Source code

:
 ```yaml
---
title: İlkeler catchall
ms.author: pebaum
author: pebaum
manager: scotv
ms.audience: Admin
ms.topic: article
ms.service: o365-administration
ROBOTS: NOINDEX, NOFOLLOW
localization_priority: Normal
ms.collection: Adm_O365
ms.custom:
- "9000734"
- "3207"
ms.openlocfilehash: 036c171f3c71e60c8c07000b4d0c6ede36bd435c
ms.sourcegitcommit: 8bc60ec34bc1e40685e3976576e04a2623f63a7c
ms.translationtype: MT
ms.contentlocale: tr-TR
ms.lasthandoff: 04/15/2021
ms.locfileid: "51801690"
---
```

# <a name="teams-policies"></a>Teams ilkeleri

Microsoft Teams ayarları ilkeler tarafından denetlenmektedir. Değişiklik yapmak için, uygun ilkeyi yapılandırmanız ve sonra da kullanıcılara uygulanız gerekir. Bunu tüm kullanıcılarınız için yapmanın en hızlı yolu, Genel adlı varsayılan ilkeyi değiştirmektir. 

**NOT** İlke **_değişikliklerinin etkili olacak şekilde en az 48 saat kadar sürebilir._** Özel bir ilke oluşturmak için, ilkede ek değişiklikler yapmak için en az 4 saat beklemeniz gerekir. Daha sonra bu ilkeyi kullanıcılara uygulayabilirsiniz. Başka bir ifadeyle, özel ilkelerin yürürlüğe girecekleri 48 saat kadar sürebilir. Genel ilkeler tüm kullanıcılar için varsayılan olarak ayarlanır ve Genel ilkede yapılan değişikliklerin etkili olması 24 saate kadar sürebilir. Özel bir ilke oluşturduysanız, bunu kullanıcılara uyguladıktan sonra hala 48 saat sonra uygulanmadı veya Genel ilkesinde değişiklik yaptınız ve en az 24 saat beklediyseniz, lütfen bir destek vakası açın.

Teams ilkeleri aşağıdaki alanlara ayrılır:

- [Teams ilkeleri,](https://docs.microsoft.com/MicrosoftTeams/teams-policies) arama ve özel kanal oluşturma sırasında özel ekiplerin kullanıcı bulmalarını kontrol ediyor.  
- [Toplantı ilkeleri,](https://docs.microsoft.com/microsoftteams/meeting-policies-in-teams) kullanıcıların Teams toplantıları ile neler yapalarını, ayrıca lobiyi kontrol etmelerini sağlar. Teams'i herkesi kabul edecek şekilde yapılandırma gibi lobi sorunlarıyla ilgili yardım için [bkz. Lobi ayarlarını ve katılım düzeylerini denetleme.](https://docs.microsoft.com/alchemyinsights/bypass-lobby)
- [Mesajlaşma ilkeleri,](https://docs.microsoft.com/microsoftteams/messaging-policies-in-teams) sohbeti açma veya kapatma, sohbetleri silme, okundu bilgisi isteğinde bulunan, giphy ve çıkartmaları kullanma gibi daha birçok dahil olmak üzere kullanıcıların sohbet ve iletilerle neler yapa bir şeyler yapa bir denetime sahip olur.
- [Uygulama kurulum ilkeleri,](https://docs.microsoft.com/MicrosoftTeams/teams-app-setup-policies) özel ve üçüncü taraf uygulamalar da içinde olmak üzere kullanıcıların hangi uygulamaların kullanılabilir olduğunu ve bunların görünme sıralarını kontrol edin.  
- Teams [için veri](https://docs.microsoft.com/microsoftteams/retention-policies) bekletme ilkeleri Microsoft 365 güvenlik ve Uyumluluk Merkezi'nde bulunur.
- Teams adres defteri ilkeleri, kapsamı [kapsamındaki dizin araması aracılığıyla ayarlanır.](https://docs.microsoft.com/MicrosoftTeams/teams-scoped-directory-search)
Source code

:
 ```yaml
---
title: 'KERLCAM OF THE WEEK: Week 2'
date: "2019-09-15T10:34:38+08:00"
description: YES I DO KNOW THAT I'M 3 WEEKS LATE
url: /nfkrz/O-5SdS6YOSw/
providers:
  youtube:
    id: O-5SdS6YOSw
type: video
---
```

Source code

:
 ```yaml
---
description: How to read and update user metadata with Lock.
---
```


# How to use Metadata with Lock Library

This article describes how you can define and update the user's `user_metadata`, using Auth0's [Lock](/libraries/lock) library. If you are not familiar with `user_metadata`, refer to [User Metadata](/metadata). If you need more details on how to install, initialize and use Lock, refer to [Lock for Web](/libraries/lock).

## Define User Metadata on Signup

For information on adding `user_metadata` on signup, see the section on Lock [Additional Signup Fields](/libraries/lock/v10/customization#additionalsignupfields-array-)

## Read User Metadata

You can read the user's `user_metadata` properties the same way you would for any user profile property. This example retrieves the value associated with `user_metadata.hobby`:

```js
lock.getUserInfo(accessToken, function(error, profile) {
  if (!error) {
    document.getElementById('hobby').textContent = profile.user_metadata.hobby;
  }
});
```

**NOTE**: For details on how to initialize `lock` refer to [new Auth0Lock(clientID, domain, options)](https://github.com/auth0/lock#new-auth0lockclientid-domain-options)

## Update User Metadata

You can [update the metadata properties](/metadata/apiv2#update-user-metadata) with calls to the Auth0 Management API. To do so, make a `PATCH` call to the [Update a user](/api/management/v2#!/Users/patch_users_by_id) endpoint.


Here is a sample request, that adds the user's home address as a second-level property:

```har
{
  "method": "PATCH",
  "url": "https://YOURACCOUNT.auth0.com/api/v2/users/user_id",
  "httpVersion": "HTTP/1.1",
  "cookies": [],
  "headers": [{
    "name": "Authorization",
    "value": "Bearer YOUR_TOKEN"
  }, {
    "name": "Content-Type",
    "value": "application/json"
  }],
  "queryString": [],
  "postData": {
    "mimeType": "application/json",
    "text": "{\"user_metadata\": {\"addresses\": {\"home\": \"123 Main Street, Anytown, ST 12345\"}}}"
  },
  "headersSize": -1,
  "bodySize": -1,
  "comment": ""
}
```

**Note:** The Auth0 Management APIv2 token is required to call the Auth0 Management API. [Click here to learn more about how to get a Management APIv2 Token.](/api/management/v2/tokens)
================================
▸ Exercise details:
Give back, word for word, only the lines above from the line holding "For information on" to the line holding "## Update User Metadata", both included.

▸ Solution for this exercise:
For information on adding `user_metadata` on signup, see the section on Lock [Additional Signup Fields](/libraries/lock/v10/customization#additionalsignupfields-array-)

## Read User Metadata

You can read the user's `user_metadata` properties the same way you would for any user profile property. This example retrieves the value associated with `user_metadata.hobby`:

```js
lock.getUserInfo(accessToken, function(error, profile) {
  if (!error) {
    document.getElementById('hobby').textContent = profile.user_metadata.hobby;
  }
});
```

**NOTE**: For details on how to initialize `lock` refer to [new Auth0Lock(clientID, domain, options)](https://github.com/auth0/lock#new-auth0lockclientid-domain-options)

## Update User Metadata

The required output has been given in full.